You see it, when on low mode, and i look at the reflectors.

Do you have dust also, when you have your TK75 on lowmode?

Thanks for your help.

Remco


----------



## kj2 (Mar 27, 2013)

RemcoM said:


> Hi,
> Why can, that i have alot of dust inside my TK75, on the reflectors?
> Why can the manufacterer not prevent that?
> Or can dust from my house easily get inside it?
> ...



I have no dust on my reflector. If the assembly-area is clean enough they could prevent it, but dust is everywhere.


----------



## RemcoM (Mar 27, 2013)

kj2 said:


> I have no dust on my reflector. If the assembly-area is clean enough they could prevent it, but dust is everywhere.



Hi, Does your TK75 also shine very wide in your opinion?

Whats your personal opinion about the ,low medium, high, and turbo mode of your TK75?

Do you personally see alot of difference between the 1100 lumen high mode, and the 2600 lumen turbomode?
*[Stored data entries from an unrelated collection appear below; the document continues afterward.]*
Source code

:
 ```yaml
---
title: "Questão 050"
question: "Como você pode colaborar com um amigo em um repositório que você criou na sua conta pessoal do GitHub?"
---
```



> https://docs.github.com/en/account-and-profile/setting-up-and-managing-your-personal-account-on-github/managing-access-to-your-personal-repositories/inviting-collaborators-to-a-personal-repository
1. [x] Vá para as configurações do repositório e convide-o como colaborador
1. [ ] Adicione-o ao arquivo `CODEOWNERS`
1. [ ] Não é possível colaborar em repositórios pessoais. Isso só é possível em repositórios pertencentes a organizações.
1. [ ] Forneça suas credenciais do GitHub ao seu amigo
I will go tonight test the low mode in the forest, is that good, or to less light, to explore the forest at night?

Remco


----------



## herosemblem (Mar 27, 2013)

My unit has a significant difference between high and turbo modes. 
Low mode is fine for exploring the forest with night-adapted eyes. Any brighter and you will just blind yourself with the light reflected off the many nearby trees.


----------



## kj2 (Mar 27, 2013)

RemcoM said:


> Hi, Does your TK75 also shine very wide in your opinion?
> Whats your personal opinion about the ,low medium, high, and turbo mode of your TK75?
> Do you personally see alot of difference between the 1100 lumen high mode, and the 2600 lumen turbomode?
> I will go tonight test the low mode in the forest, is that good, or to less light, to explore the forest at night?
> Remco


Yes, Perfect, Yes, low can be to low in a forest/ depends on how dark it is/how far you want to see.


----------



## Kick (Mar 27, 2013)

kj2 said:


> I have no dust on my reflector. If the assembly-area is clean enough they could prevent it, but dust is everywhere.





Did you take yours apart to remove the dust, or did it come dust free from the factory ? My TK-35 and TK-75 have dust inside of them.


----------



## kj2 (Mar 27, 2013)

Kick said:


> Did you take yours apart to remove the dust, or did it come dust free from the factory ? My TK-35 and TK-75 have dust inside of them.



It came dust-free, you can't access the head/reflector.


----------



## Kick (Mar 27, 2013)

kj2 said:


> It came dust-free, you can't access the head/reflector.


What about cleaning the reflector ? Would a microfiber cloth and a 50/50 mixture of distilled water and 70% isopropyl alcohol be safe, as to not remove any coating on the outside of the reflector ?


----------



## kj2 (Mar 27, 2013)

Kick said:


> What about cleaning the reflector ? Would a microfiber cloth and a 50/50 mixture of distilled water and 70% isopropyl alcohol be safe, as to not remove any coating on the outside of the reflector ?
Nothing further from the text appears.